What the task requires:
What is needed here is every line of the records that includes "Terms".

Input material:
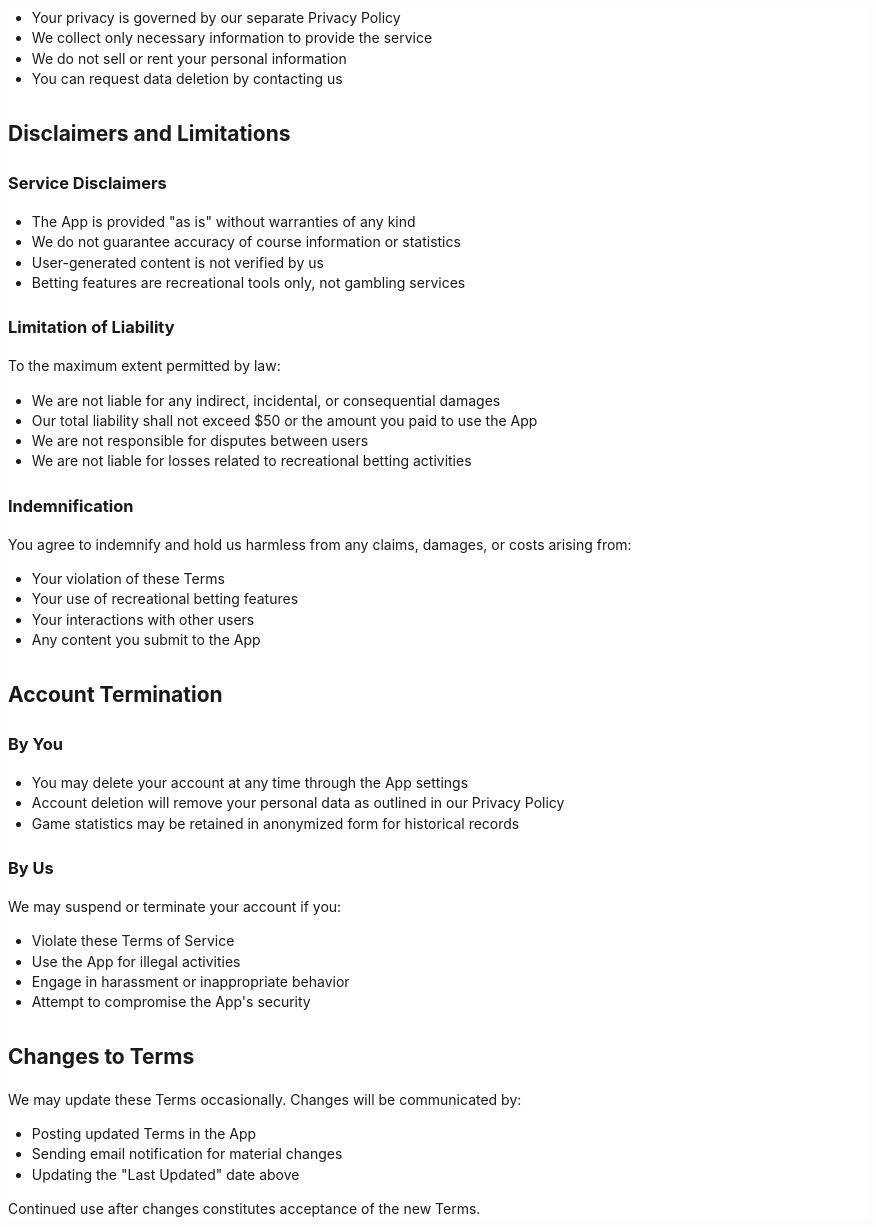 - Your privacy is governed by our separate Privacy Policy
- We collect only necessary information to provide the service
- We do not sell or rent your personal information
- You can request data deletion by contacting us

## Disclaimers and Limitations

### Service Disclaimers
- The App is provided "as is" without warranties of any kind
- We do not guarantee accuracy of course information or statistics
- User-generated content is not verified by us
- Betting features are recreational tools only, not gambling services

### Limitation of Liability
To the maximum extent permitted by law:
- We are not liable for any indirect, incidental, or consequential damages
- Our total liability shall not exceed $50 or the amount you paid to use the App
- We are not responsible for disputes between users
- We are not liable for losses related to recreational betting activities

### Indemnification
You agree to indemnify and hold us harmless from any claims, damages, or costs arising from:
- Your violation of these Terms
- Your use of recreational betting features
- Your interactions with other users
- Any content you submit to the App

## Account Termination

### By You
- You may delete your account at any time through the App settings
- Account deletion will remove your personal data as outlined in our Privacy Policy
- Game statistics may be retained in anonymized form for historical records

### By Us
We may suspend or terminate your account if you:
- Violate these Terms of Service
- Use the App for illegal activities
- Engage in harassment or inappropriate behavior
- Attempt to compromise the App's security

## Changes to Terms

We may update these Terms occasionally. Changes will be communicated by:
- Posting updated Terms in the App
- Sending email notification for material changes
- Updating the "Last Updated" date above

Continued use after changes constitutes acceptance of the new Terms.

Written reply:
- Your violation of these Terms
- Violate these Terms of Service
## Changes to Terms
We may update these Terms occasionally. Changes will be communicated by:
- Posting updated Terms in the App
Continued use after changes constitutes acceptance of the new Terms.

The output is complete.